──────── DATA SUPPLIED ────────

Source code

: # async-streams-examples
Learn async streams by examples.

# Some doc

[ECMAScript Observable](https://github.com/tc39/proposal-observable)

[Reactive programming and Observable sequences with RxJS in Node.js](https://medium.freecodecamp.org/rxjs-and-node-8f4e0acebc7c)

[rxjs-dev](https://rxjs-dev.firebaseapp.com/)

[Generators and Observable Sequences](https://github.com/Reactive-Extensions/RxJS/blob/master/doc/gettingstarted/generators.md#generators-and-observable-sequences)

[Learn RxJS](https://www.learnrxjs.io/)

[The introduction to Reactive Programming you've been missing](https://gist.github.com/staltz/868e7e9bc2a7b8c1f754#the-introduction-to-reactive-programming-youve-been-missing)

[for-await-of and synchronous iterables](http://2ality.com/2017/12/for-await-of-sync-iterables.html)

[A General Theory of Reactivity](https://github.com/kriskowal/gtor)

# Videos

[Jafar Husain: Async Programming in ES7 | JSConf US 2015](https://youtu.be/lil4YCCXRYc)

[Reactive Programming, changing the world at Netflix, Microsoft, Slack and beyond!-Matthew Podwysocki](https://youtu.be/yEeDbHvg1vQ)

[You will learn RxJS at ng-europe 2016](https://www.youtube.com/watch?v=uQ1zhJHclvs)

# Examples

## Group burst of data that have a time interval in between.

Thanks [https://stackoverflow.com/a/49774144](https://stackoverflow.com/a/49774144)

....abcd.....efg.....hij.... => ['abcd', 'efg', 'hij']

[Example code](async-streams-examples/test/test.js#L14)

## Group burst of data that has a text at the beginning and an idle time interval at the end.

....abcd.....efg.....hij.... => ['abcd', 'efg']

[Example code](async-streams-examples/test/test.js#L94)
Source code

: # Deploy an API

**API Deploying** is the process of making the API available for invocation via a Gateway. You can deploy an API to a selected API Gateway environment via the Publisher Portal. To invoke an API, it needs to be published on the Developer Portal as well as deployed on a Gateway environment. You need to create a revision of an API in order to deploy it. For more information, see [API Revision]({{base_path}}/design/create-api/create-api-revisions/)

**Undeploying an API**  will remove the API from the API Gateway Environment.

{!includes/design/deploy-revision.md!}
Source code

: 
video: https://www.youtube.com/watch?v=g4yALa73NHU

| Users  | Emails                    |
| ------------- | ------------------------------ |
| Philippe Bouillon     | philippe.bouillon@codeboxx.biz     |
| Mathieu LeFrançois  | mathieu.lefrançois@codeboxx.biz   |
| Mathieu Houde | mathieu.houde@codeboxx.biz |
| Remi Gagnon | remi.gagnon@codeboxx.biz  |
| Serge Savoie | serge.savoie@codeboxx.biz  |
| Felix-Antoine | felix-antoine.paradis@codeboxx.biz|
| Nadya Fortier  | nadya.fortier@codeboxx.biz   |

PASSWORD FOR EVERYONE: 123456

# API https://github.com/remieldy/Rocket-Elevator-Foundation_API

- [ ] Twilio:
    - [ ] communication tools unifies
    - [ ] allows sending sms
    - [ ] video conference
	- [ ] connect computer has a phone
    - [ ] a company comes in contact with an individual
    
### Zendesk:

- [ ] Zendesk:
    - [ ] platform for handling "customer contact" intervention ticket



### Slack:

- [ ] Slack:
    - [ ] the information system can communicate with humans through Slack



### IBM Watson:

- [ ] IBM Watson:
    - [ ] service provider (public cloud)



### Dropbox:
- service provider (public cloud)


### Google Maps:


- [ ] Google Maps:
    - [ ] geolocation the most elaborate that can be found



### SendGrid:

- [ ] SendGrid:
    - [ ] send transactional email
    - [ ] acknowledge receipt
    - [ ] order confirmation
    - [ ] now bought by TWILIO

────────

## WHAT YOU SHOULD DO
Each line containing the word "abcd" needs to be copied from the data above.

## TASK OUTPUT
....abcd.....efg.....hij.... => ['abcd', 'efg', 'hij']
....abcd.....efg.....hij.... => ['abcd', 'efg']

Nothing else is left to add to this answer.